-- RECORDS PROVIDED --
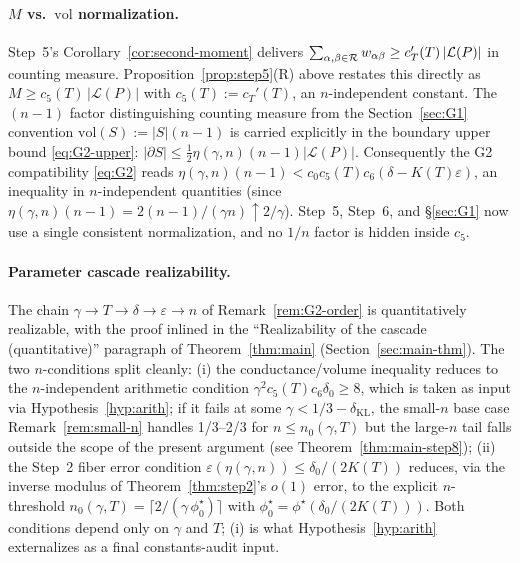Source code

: \paragraph{$M$ vs.\ $\mathrm{vol}$ normalization.}
Step~5's Corollary~\ref{cor:second-moment} delivers
$\sum_{\alpha,\beta\in\Rich}w_{\alpha\beta}\ge c_T'(T)\,|\mathcal
L(P)|$ in counting measure. Proposition~\ref{prop:step5}(R) above
restates this directly as $M \ge c_5(T)\,|\mathcal L(P)|$ with
$c_5(T) := c_T'(T)$, an $n$-independent constant. The $(n-1)$
factor distinguishing counting measure from the
Section~\ref{sec:G1} convention $\mathrm{vol}(S) := |S|(n-1)$ is
carried explicitly in the boundary upper bound
\eqref{eq:G2-upper}: $|\partial S| \le \tfrac12 \eta(\gamma,n)(n-1)
|\mathcal L(P)|$. Consequently the G2 compatibility
\eqref{eq:G2} reads $\eta(\gamma,n)(n-1) < c_0 c_5(T) c_6 (\delta -
K(T)\varepsilon)$, an inequality in $n$-independent quantities
(since $\eta(\gamma,n)(n-1) = 2(n-1)/(\gamma n) \uparrow 2/\gamma$).
Step~5, Step~6, and \S\ref{sec:G1} now use a single consistent
normalization, and no $1/n$ factor is hidden inside $c_5$.

\paragraph{Parameter cascade realizability.}
The chain $\gamma \to T \to \delta \to \varepsilon \to n$ of
Remark~\ref{rem:G2-order} is quantitatively realizable, with the
proof inlined in the ``Realizability of the cascade (quantitative)''
paragraph of Theorem~\ref{thm:main} (Section~\ref{sec:main-thm}). The
two $n$-conditions split cleanly: (i) the conductance/volume
inequality reduces to the $n$-independent arithmetic condition
$\gamma^2 c_5(T) c_6 \delta_0 \ge 8$, which is taken as input via
Hypothesis~\ref{hyp:arith}; if it fails at some $\gamma < 1/3 -
\delta_{\mathrm{KL}}$, the small-$n$ base case
Remark~\ref{rem:small-n} handles 1/3--2/3 for $n \le n_0(\gamma, T)$
but the large-$n$ tail falls outside the scope of the present
argument (see Theorem~\ref{thm:main-step8}); (ii) the Step~2
fiber error condition $\varepsilon(\eta(\gamma, n)) \le
\delta_0/(2K(T))$ reduces, via the inverse modulus of
Theorem~\ref{thm:step2}'s $o(1)$ error, to the explicit
$n$-threshold
$n_0(\gamma, T) = \lceil 2/(\gamma\, \phi^\star_0)\rceil$ with
$\phi^\star_0 = \phi^\star(\delta_0/(2K(T)))$. Both conditions
depend only on $\gamma$ and $T$; (i) is what
Hypothesis~\ref{hyp:arith} externalizes as a final
constants-audit input.

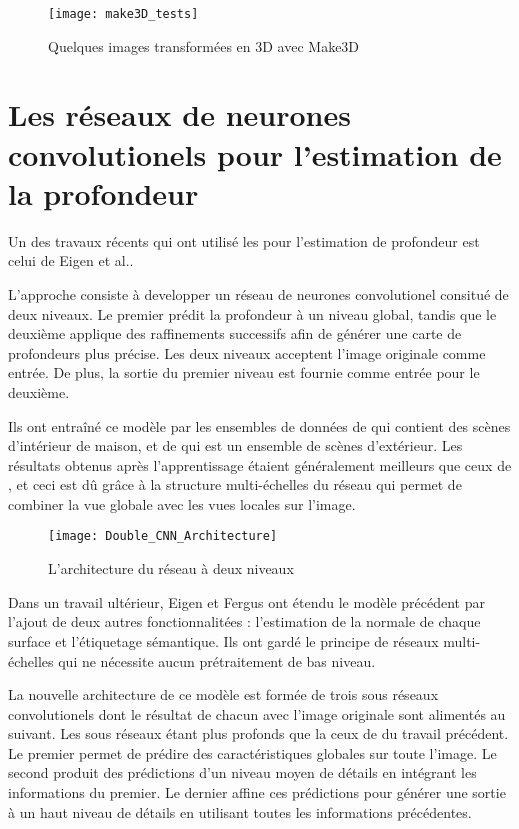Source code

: \begin{figure}[H]
\texttt{[image: make3D\_tests]}
\caption{Quelques images transformées en 3D avec Make3D}{}
\end{figure}

\section{Les réseaux de neurones convolutionels pour l'estimation de la profondeur}

Un des travaux récents qui ont utilisé les 
pour l'estimation de profondeur est celui de Eigen et al.\cite{eigen2014depth}.

L'approche consiste à developper un réseau de neurones convolutionel consitué de
deux niveaux. Le premier prédit la profondeur à un niveau global, tandis que le
deuxième applique des raffinements successifs afin de générer une carte de
profondeurs plus précise. Les deux niveaux acceptent l'image originale comme
entrée. De plus, la sortie du premier niveau est fournie comme entrée pour
le deuxième.

Ils ont entraîné ce modèle par les ensembles de données de  qui
contient des scènes d'intérieur de maison, et de  qui est un ensemble
de scènes d'extérieur. Les résultats obtenus après l'apprentissage étaient
généralement meilleurs que ceux de , et ceci est dû grâce à la
structure multi-échelles du réseau qui permet de combiner la vue globale avec les
vues locales sur l'image.

\begin{figure}[H]
\begin{center}
\texttt{[image: Double\_CNN\_Architecture]}
\caption{L'architecture du réseau à deux niveaux}{}
\end{center}
\end{figure}

Dans un travail ultérieur, Eigen et Fergus\cite{eigen2015predicting} ont étendu
le modèle précédent par l'ajout de deux autres fonctionnalitées : l'estimation
de la normale de chaque surface et l'étiquetage sémantique. Ils ont gardé le
principe de réseaux multi-échelles qui ne nécessite aucun prétraitement de bas
niveau.

La nouvelle architecture de ce modèle est formée de trois sous réseaux
convolutionels dont le résultat de chacun avec l'image originale sont alimentés
au suivant. Les sous réseaux étant plus profonds que la ceux de du travail précédent.
Le premier permet de prédire des caractéristiques globales sur toute l'image.
Le second produit des prédictions d'un niveau moyen de détails en intégrant les
informations du premier. Le dernier affine ces prédictions pour générer une
sortie à un haut niveau de détails en utilisant toutes les informations précédentes.


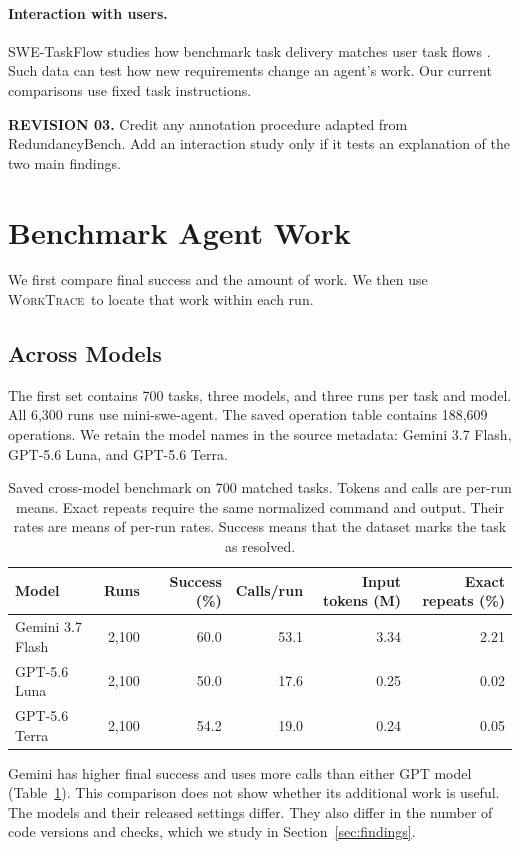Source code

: \documentclass[10pt,a4paper,twocolumn]{article}
\newcommand{\rev}[2]{\par\smallskip\noindent\begin{minipage}{\linewidth}\color{revision}\footnotesize\textbf{REVISION #1.} #2\end{minipage}\par\smallskip}
\newcommand{\wt}{\textsc{WorkTrace}}
\begin{document}
\paragraph{Interaction with users.}
SWE-TaskFlow studies how benchmark task delivery matches user task flows \citep{taskflow}. Such data can test how new requirements change an agent's work. Our current comparisons use fixed task instructions.
\rev{03}{Credit any annotation procedure adapted from RedundancyBench. Add an interaction study only if it tests an explanation of the two main findings.}

\section{Benchmark Agent Work}
We first compare final success and the amount of work. We then use \wt\ to locate that work within each run.
\subsection{Across Models}
The first set contains 700 tasks, three models, and three runs per task and model. All 6,300 runs use mini-swe-agent. The saved operation table contains 188,609 operations. We retain the model names in the source metadata: Gemini 3.7 Flash, GPT-5.6 Luna, and GPT-5.6 Terra.
\begin{table}[t]
\centering\small\setlength{\tabcolsep}{8pt}
\begin{tabular}{lrrrrr}
\toprule
Model & Runs & Success (\%) & Calls/run & Input tokens (M) & Exact repeats (\%)\\
\midrule
Gemini 3.7 Flash & 2,100 & 60.0 & 53.1 & 3.34 & 2.21\\
GPT-5.6 Luna & 2,100 & 50.0 & 17.6 & 0.25 & 0.02\\
GPT-5.6 Terra & 2,100 & 54.2 & 19.0 & 0.24 & 0.05\\
\bottomrule
\end{tabular}
\caption{Saved cross-model benchmark on 700 matched tasks. Tokens and calls are per-run means. Exact repeats require the same normalized command and output. Their rates are means of per-run rates. Success means that the dataset marks the task as resolved.}
\label{tab:model}
\end{table}
Gemini has higher final success and uses more calls than either GPT model (Table~\ref{tab:model}). This comparison does not show whether its additional work is useful. The models and their released settings differ. They also differ in the number of code versions and checks, which we study in Section~\ref{sec:findings}.
\end{document}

-- WHAT YOU HAVE TO DO --
Begin with the line containing "Gemini 3.7 Flash &" and repeat each line exactly until the records above end.

-- TASK SOLUTION --
Gemini 3.7 Flash & 2,100 & 60.0 & 53.1 & 3.34 & 2.21\\
GPT-5.6 Luna & 2,100 & 50.0 & 17.6 & 0.25 & 0.02\\
GPT-5.6 Terra & 2,100 & 54.2 & 19.0 & 0.24 & 0.05\\
\bottomrule
\end{tabular}
\caption{Saved cross-model benchmark on 700 matched tasks. Tokens and calls are per-run means. Exact repeats require the same normalized command and output. Their rates are means of per-run rates. Success means that the dataset marks the task as resolved.}
\label{tab:model}
\end{table}
Gemini has higher final success and uses more calls than either GPT model (Table~\ref{tab:model}). This comparison does not show whether its additional work is useful. The models and their released settings differ. They also differ in the number of code versions and checks, which we study in Section~\ref{sec:findings}.
\end{document}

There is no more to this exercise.